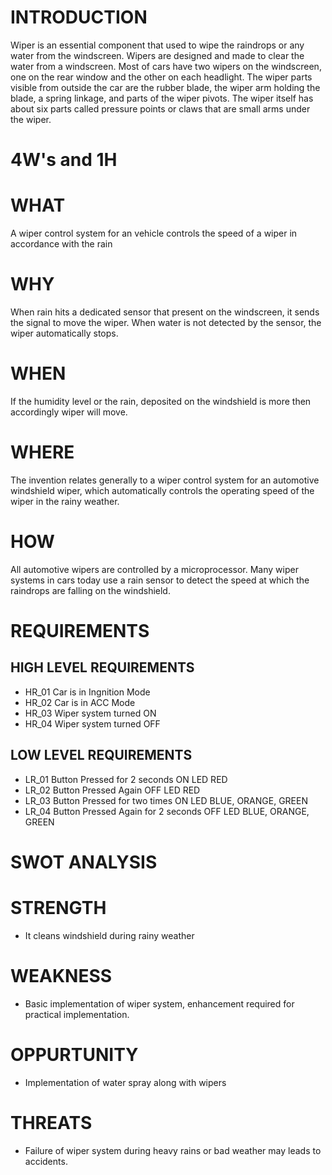 # INTRODUCTION

Wiper is an essential component that used to wipe the raindrops or any water from the windscreen. Wipers are designed and made to clear the water from a windscreen. Most of cars have two wipers on the windscreen, one on the rear window and the other on each headlight. The wiper parts visible from outside the car are the rubber blade, the wiper arm holding the blade, a spring linkage, and parts of the wiper pivots. The wiper itself has about six parts called pressure points or claws that are small arms under the wiper.


# 4W's and 1H

# WHAT
A wiper control system for an vehicle controls the speed of a wiper in accordance with the rain

# WHY
When rain hits a dedicated sensor that present on the windscreen, it sends the signal to move the wiper. When water is not detected by the sensor, the wiper automatically stops.

# WHEN
If the humidity level or the rain, deposited on the windshield is more then accordingly wiper will move. 

# WHERE
The invention relates generally to a wiper control system for an automotive windshield wiper, which automatically controls the operating speed of the wiper in the rainy weather.

# HOW
All automotive wipers are controlled by a microprocessor. Many wiper systems in cars today use a rain sensor to detect the speed at which the raindrops are falling on the windshield.


# REQUIREMENTS

## HIGH LEVEL REQUIREMENTS

* HR_01  Car is in Ingnition Mode
* HR_02  Car is in ACC Mode
* HR_03  Wiper system turned ON
* HR_04  Wiper system turned OFF


## LOW LEVEL REQUIREMENTS

* LR_01  Button Pressed for 2 seconds ON LED RED
* LR_02  Button Pressed Again OFF LED RED
* LR_03  Button Pressed for two times ON LED BLUE, ORANGE, GREEN
* LR_04  Button Pressed Again for 2 seconds OFF LED BLUE, ORANGE, GREEN


# SWOT ANALYSIS

# STRENGTH
 * It cleans windshield during rainy weather
# WEAKNESS
 * Basic implementation of wiper system, enhancement required for practical implementation.
# OPPURTUNITY
 * Implementation of water spray along with wipers 
# THREATS
 * Failure of wiper system during heavy rains or bad weather may leads to accidents.


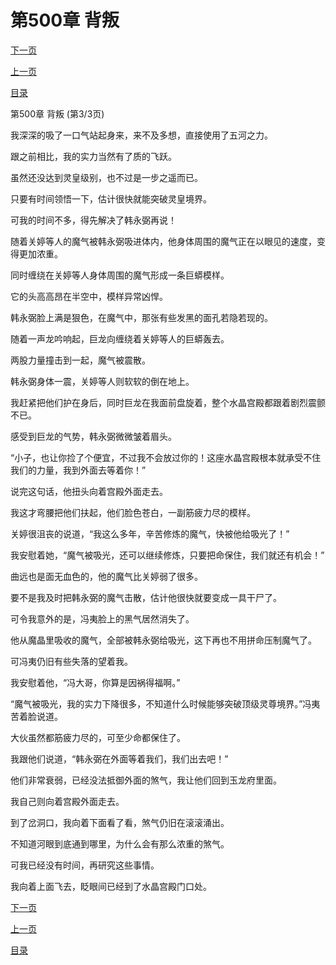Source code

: <h1>第500章   背叛</h1>
            <div><p><a href="./1500_%E7%AC%AC501%E7%AB%A0_%E7%BB%9D%E4%B8%8D%E4%BD%8E%E5%A4%B4.md">下一页</a></p><p><a href="./1498_%E7%AC%AC500%E7%AB%A0_%E8%83%8C%E5%8F%9B.md">上一页</a></p><p><a href="../">目录</a></p></div>
            <div><p>第500章   背叛 (第3/3页)</p><p>我深深的吸了一口气站起身来，来不及多想，直接使用了五河之力。</p><p>跟之前相比，我的实力当然有了质的飞跃。</p><p>虽然还没达到灵皇级别，也不过是一步之遥而已。</p><p>只要有时间领悟一下，估计很快就能突破灵皇境界。</p><p>可我的时间不多，得先解决了韩永弼再说！</p><p>随着关婷等人的魔气被韩永弼吸进体内，他身体周围的魔气正在以眼见的速度，变得更加浓重。</p><p>同时缠绕在关婷等人身体周围的魔气形成一条巨蟒模样。</p><p>它的头高高昂在半空中，模样异常凶悍。</p><p>韩永弼脸上满是狠色，在魔气中，那张有些发黑的面孔若隐若现的。</p><p>随着一声龙吟响起，巨龙向缠绕着关婷等人的巨蟒轰去。</p><p>两股力量撞击到一起，魔气被震散。</p><p>韩永弼身体一震，关婷等人则软软的倒在地上。</p><p>我赶紧把他们护在身后，同时巨龙在我面前盘旋着，整个水晶宫殿都跟着剧烈震颤不已。</p><p>感受到巨龙的气势，韩永弼微微皱着眉头。</p><p>“小子，也让你捡了个便宜，不过我不会放过你的！这座水晶宫殿根本就承受不住我们的力量，我到外面去等着你！”</p><p>说完这句话，他扭头向着宫殿外面走去。</p><p>我这才弯腰把他们扶起，他们脸色苍白，一副筋疲力尽的模样。</p><p>关婷很沮丧的说道，“我这么多年，辛苦修炼的魔气，快被他给吸光了！”</p><p>我安慰着她，“魔气被吸光，还可以继续修炼，只要把命保住，我们就还有机会！”</p><p>曲远也是面无血色的，他的魔气比关婷弱了很多。</p><p>要不是我及时把韩永弼的魔气击散，估计他很快就要变成一具干尸了。</p><p>可令我意外的是，冯夷脸上的黑气居然消失了。</p><p>他从魔晶里吸收的魔气，全部被韩永弼给吸光，这下再也不用拼命压制魔气了。</p><p>可冯夷仍旧有些失落的望着我。</p><p>我安慰着他，“冯大哥，你算是因祸得福啊。”</p><p>“魔气被吸光，我的实力下降很多，不知道什么时候能够突破顶级灵尊境界。”冯夷苦着脸说道。</p><p>大伙虽然都筋疲力尽的，可至少命都保住了。</p><p>我跟他们说道，“韩永弼在外面等着我们，我们出去吧！”</p><p>他们非常衰弱，已经没法抵御外面的煞气，我让他们回到玉龙府里面。</p><p>我自己则向着宫殿外面走去。</p><p>到了岔洞口，我向着下面看了看，煞气仍旧在滚滚涌出。</p><p>不知道河眼到底通到哪里，为什么会有那么浓重的煞气。</p><p>可我已经没有时间，再研究这些事情。</p><p>我向着上面飞去，眨眼间已经到了水晶宫殿门口处。</p></div>
            <div><p><a href="./1500_%E7%AC%AC501%E7%AB%A0_%E7%BB%9D%E4%B8%8D%E4%BD%8E%E5%A4%B4.md">下一页</a></p><p><a href="./1498_%E7%AC%AC500%E7%AB%A0_%E8%83%8C%E5%8F%9B.md">上一页</a></p><p><a href="../">目录</a></p></div>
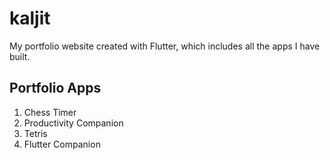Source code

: # kaljit

My portfolio website created with Flutter, which includes all the apps I have built. 

## Portfolio Apps

1. Chess Timer
2. Productivity Companion
3. Tetris
4. Flutter Companion
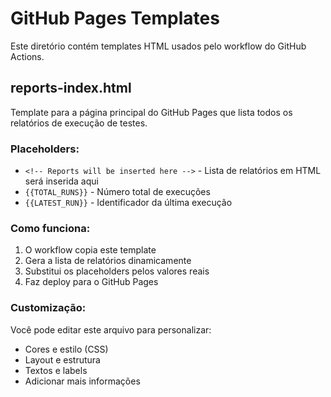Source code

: # GitHub Pages Templates

Este diretório contém templates HTML usados pelo workflow do GitHub Actions.

## reports-index.html

Template para a página principal do GitHub Pages que lista todos os relatórios de execução de testes.

### Placeholders:

- `<!-- Reports will be inserted here -->` - Lista de relatórios em HTML será inserida aqui
- `{{TOTAL_RUNS}}` - Número total de execuções
- `{{LATEST_RUN}}` - Identificador da última execução

### Como funciona:

1. O workflow copia este template
2. Gera a lista de relatórios dinamicamente
3. Substitui os placeholders pelos valores reais
4. Faz deploy para o GitHub Pages

### Customização:

Você pode editar este arquivo para personalizar:
- Cores e estilo (CSS)
- Layout e estrutura
- Textos e labels
- Adicionar mais informações

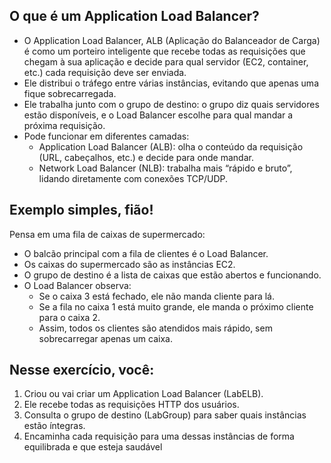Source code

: ## O que é um Application Load Balancer?

* O Application Load Balancer, ALB (Aplicação do Balanceador de Carga) é como um porteiro inteligente que recebe todas as requisições que chegam à sua aplicação e decide para qual servidor (EC2, container, etc.) cada requisição deve ser enviada.
* Ele distribui o tráfego entre várias instâncias, evitando que apenas uma fique sobrecarregada.
* Ele trabalha junto com o grupo de destino: o grupo diz quais servidores estão disponíveis, e o Load Balancer escolhe para qual mandar a próxima requisição.
* Pode funcionar em diferentes camadas:
  - Application Load Balancer (ALB): olha o conteúdo da requisição (URL, cabeçalhos, etc.) e decide para onde mandar.
  - Network Load Balancer (NLB): trabalha mais “rápido e bruto”, lidando diretamente com conexões TCP/UDP.


## Exemplo simples, fião!

Pensa em uma fila de caixas de supermercado:

* O balcão principal com a fila de clientes é o Load Balancer.
* Os caixas do supermercado são as instâncias EC2.
* O grupo de destino é a lista de caixas que estão abertos e funcionando.
* O Load Balancer observa:
  - Se o caixa 3 está fechado, ele não manda cliente para lá.
  - Se a fila no caixa 1 está muito grande, ele manda o próximo cliente para o caixa 2.
  - Assim, todos os clientes são atendidos mais rápido, sem sobrecarregar apenas um caixa.

## Nesse exercício, você:

1) Criou ou vai criar um Application Load Balancer (LabELB).
2) Ele recebe todas as requisições HTTP dos usuários.
3) Consulta o grupo de destino (LabGroup) para saber quais instâncias estão íntegras.
4) Encaminha cada requisição para uma dessas instâncias de forma equilibrada e que esteja saudável

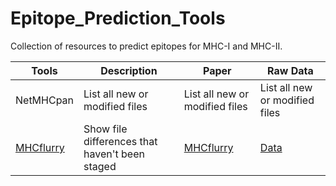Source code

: # Epitope_Prediction_Tools
Collection of resources to predict epitopes for MHC-I and MHC-II.


| Tools | Description | Paper | Raw Data |
| --- | --- |--- |--- |
| NetMHCpan | List all new or modified files |List all new or modified files |List all new or modified files |
| [MHCflurry](https://github.com/openvax/mhcflurry)  | Show file differences that haven't been staged |[MHCflurry](https://www.sciencedirect.com/science/article/pii/S2405471220302398) |[Data](https://data.mendeley.com/datasets/zx3kjzc3yx/3) |
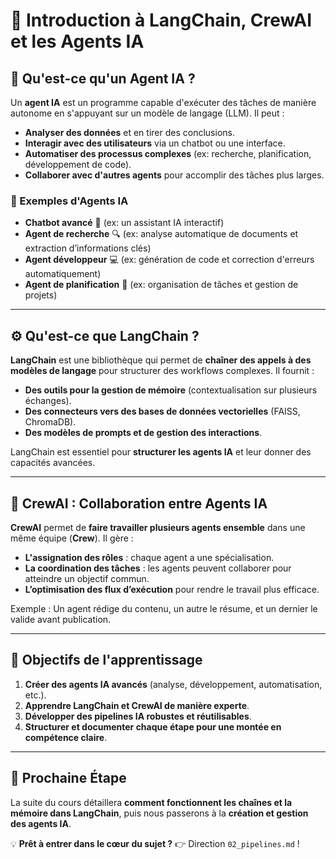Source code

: # 📘 Introduction à LangChain, CrewAI et les Agents IA

## 🧐 Qu'est-ce qu'un Agent IA ?
Un **agent IA** est un programme capable d'exécuter des tâches de manière autonome en s'appuyant sur un modèle de langage (LLM). Il peut :
- **Analyser des données** et en tirer des conclusions.
- **Interagir avec des utilisateurs** via un chatbot ou une interface.
- **Automatiser des processus complexes** (ex: recherche, planification, développement de code).
- **Collaborer avec d'autres agents** pour accomplir des tâches plus larges.

### 📌 Exemples d'Agents IA
- **Chatbot avancé** 🤖 (ex: un assistant IA interactif)
- **Agent de recherche** 🔍 (ex: analyse automatique de documents et extraction d’informations clés)
- **Agent développeur** 💻 (ex: génération de code et correction d'erreurs automatiquement)
- **Agent de planification** 📅 (ex: organisation de tâches et gestion de projets)

---

## ⚙️ Qu'est-ce que LangChain ?
**LangChain** est une bibliothèque qui permet de **chaîner des appels à des modèles de langage** pour structurer des workflows complexes. Il fournit :
- **Des outils pour la gestion de mémoire** (contextualisation sur plusieurs échanges).
- **Des connecteurs vers des bases de données vectorielles** (FAISS, ChromaDB).
- **Des modèles de prompts et de gestion des interactions**.

LangChain est essentiel pour **structurer les agents IA** et leur donner des capacités avancées.

---

## 🔗 CrewAI : Collaboration entre Agents IA
**CrewAI** permet de **faire travailler plusieurs agents ensemble** dans une même équipe (**Crew**). Il gère :
- **L'assignation des rôles** : chaque agent a une spécialisation.
- **La coordination des tâches** : les agents peuvent collaborer pour atteindre un objectif commun.
- **L’optimisation des flux d’exécution** pour rendre le travail plus efficace.

Exemple : Un agent rédige du contenu, un autre le résume, et un dernier le valide avant publication.

---

## 🎯 Objectifs de l'apprentissage
1. **Créer des agents IA avancés** (analyse, développement, automatisation, etc.).
2. **Apprendre LangChain et CrewAI de manière experte**.
3. **Développer des pipelines IA robustes et réutilisables**.
4. **Structurer et documenter chaque étape pour une montée en compétence claire**.

---

## 🚀 Prochaine Étape
La suite du cours détaillera **comment fonctionnent les chaînes et la mémoire dans LangChain**, puis nous passerons à la **création et gestion des agents IA**.

💡 **Prêt à entrer dans le cœur du sujet ?** 👉 Direction `02_pipelines.md` !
--------------------------------
**Work order:**
Each line above with the word "trabalha" must be returned.

**Response to this task:**
* Ele trabalha junto com o grupo de destino: o grupo diz quais servidores estão disponíveis, e o Load Balancer escolhe para qual mandar a próxima requisição.
  - Network Load Balancer (NLB): trabalha mais “rápido e bruto”, lidando diretamente com conexões TCP/UDP.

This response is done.